Criterion Prediction #266: Moolaadé, by Alexander Miller
Director: Ousmene Sembène
Cast: Fatoumata Coulibaly, Maimouna Hélène Diarra, Salimata Traoré, Dominique Zeïda
Synopsis: Four girls seek refuge with Collé, an outspoken woman in their Senegalese village, as they escape their purification ceremonies, a practice that involves genital cutting/mutilation. Collé stands in stalwart opposition to the purification places the girls under the protective barrier spell of a moolaade, forbidding anyone who wants to inflict harm from crossing into the sanctuary. This stirs up a wave of controversy among the villagers and the elders as purification has been a long-standing tradition, but Collé’s divisive gesture has put people at odds, and ensuing tensions boil.
Critique: In what might be Sembène’s finest efforts, Moolaadé also feels like one of his most important.

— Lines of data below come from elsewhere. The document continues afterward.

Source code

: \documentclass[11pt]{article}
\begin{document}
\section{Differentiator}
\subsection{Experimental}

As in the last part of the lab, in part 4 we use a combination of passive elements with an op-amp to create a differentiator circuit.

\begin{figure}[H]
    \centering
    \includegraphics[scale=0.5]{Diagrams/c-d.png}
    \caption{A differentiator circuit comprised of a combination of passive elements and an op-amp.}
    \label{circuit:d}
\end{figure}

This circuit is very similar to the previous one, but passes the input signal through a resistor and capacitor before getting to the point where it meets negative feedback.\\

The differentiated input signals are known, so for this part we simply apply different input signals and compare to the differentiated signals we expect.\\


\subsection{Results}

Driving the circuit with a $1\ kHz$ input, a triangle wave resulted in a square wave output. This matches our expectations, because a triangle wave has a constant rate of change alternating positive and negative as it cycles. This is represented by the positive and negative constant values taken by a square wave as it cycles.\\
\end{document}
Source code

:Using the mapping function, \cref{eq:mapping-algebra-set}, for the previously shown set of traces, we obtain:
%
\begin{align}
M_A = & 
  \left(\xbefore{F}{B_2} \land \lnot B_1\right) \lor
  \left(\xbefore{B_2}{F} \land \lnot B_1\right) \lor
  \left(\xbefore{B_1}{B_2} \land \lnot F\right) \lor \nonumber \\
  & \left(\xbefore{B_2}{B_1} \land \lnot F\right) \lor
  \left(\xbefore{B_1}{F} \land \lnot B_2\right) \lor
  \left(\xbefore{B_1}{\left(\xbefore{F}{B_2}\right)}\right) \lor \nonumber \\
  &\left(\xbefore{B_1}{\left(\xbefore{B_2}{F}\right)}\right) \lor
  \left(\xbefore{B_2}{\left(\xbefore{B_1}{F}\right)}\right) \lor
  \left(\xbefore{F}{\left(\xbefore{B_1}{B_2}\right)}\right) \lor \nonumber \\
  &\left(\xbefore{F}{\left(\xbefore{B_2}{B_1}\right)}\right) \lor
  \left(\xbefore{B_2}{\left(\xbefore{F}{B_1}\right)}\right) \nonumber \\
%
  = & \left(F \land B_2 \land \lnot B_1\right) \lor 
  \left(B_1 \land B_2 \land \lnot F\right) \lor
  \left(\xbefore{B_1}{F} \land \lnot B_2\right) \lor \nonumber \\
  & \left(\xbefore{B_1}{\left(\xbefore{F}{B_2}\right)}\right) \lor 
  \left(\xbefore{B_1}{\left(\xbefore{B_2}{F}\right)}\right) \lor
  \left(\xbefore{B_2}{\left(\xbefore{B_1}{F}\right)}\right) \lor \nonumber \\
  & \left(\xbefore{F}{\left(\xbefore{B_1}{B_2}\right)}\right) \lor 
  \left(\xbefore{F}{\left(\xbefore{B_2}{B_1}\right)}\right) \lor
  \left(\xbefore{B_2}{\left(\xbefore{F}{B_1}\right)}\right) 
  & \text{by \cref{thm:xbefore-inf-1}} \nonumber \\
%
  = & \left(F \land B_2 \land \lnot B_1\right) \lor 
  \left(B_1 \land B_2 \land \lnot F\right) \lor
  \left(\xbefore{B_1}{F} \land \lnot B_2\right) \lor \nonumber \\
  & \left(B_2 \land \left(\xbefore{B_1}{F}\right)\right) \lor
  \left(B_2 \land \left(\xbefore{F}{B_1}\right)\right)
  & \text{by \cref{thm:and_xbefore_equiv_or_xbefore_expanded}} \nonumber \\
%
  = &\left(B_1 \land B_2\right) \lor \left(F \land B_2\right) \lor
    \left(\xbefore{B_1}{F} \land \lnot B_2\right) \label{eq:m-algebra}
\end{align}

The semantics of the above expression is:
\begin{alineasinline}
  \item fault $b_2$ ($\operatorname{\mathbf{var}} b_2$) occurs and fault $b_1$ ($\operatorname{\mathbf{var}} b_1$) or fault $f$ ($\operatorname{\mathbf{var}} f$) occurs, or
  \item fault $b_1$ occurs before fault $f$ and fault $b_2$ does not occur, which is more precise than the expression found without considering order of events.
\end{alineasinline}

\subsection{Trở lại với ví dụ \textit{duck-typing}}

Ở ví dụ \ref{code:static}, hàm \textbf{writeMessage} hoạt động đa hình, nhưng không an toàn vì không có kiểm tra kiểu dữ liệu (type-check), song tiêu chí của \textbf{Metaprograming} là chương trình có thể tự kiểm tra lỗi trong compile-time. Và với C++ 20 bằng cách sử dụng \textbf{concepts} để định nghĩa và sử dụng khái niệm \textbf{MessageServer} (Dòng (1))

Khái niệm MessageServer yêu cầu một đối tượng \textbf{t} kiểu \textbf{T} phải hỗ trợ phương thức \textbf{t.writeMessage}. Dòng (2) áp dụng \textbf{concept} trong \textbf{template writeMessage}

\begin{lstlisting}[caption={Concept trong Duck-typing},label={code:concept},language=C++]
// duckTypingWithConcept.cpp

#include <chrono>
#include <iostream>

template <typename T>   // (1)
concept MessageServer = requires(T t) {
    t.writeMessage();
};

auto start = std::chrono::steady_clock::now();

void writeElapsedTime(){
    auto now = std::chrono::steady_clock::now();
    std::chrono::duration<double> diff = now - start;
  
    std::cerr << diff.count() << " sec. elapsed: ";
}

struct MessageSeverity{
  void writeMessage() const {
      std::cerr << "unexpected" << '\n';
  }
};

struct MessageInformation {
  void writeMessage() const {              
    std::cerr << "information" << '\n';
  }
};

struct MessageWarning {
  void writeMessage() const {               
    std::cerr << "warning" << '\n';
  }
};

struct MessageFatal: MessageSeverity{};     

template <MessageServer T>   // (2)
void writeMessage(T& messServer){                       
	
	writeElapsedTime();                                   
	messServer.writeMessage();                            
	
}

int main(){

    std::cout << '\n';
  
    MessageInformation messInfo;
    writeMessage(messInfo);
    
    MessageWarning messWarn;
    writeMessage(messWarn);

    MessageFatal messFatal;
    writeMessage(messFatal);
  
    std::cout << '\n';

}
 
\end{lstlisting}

Naturally, the subject bears exploration as a still prescient and global dilemma that, despite more visibility, continues to be practiced worldwide. Sembène’s film can be read as a collective call to action; after all, the very making and releasing of Moolaadé is indeed a call to action. But, when the film’s gentle yet bold story comes to the fore, you get the feeling that this simply revolves around four girls who are terrified by the act of circumcision, and the woman, Collé, who is their sovereign guardian. It’s deliberately plain-spoken and, in the best tradition, Sembène lets the material speak for itself.

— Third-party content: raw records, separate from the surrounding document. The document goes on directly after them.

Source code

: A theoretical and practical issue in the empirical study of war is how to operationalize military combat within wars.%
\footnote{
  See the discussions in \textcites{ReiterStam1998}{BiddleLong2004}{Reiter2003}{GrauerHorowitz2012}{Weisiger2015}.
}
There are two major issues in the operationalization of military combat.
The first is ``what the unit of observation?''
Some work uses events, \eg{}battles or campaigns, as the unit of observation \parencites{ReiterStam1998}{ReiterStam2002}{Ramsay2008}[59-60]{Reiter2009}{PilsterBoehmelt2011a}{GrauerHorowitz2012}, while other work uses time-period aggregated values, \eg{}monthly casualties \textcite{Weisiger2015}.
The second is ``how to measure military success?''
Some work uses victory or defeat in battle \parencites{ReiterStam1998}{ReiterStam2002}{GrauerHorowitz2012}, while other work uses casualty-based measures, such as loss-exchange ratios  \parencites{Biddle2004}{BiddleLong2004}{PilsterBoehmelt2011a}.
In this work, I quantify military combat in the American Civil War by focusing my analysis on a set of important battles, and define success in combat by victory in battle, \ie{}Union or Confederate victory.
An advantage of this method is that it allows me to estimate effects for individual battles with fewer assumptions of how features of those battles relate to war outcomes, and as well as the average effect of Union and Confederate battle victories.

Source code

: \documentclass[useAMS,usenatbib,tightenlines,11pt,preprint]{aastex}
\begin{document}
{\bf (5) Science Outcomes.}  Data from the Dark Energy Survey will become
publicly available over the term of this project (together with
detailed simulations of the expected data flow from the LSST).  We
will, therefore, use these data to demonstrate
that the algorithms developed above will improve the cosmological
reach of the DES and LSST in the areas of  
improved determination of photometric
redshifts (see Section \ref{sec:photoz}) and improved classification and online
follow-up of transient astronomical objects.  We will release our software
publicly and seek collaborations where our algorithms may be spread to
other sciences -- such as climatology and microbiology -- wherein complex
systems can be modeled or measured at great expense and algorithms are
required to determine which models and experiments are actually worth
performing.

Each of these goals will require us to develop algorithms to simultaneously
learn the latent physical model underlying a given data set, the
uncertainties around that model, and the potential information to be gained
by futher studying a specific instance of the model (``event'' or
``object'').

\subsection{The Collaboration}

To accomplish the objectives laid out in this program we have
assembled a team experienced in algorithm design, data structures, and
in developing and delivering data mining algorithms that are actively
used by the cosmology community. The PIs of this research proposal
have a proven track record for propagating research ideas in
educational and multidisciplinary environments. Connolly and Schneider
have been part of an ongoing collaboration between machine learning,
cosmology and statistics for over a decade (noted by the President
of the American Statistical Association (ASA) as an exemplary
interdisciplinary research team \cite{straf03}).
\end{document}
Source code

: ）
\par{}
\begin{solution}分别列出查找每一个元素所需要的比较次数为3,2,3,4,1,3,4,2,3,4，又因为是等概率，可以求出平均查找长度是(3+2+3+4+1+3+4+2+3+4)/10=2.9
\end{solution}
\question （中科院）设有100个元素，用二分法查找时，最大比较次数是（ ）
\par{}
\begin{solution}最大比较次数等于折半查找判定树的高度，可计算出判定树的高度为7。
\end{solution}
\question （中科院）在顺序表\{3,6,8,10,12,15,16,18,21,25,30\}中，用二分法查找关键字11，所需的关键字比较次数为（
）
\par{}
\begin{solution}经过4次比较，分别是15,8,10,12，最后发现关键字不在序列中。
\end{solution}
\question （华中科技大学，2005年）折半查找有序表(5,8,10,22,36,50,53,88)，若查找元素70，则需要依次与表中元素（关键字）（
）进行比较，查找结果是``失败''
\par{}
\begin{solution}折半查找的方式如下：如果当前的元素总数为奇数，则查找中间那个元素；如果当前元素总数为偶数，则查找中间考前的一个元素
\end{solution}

Sembène’s cinema has often explored African traditions, French colonialism, and the lingering (and ongoing) effects of both and how they bump off one another. And Moolaadé is a logical extension of his thematic interests, and his final feature plays with contextual depth at a level exceeding even his best work. Collé (played with sturdy authority by Fatoumata Coulibaly) stands with dignified poise against the purification ceremony, the elders, and her husband using the protective moolaade spell to ward away interlopers. And in doing that, we get the feeling, Colle is a bit more savvy and a shade less superstitious than the others in her community. Whether or not she believes that she’s evoking magic is beside the point, but as long as it’s keeping the girls safe from genital mutilation, it’s ok to deceive your neighbors and mock the almighty – especially when their combined forces are the threat in question.
Why it Belongs in the Collection: Moolaadé checks practically all the boxes for a Criterion release; a thread of the directors work already featured in the collection (Black Girl, Mandabi), an absence of the film anywhere else, a relevant social/political narrative, and a contemporary climate that begets a wider breadth of representation.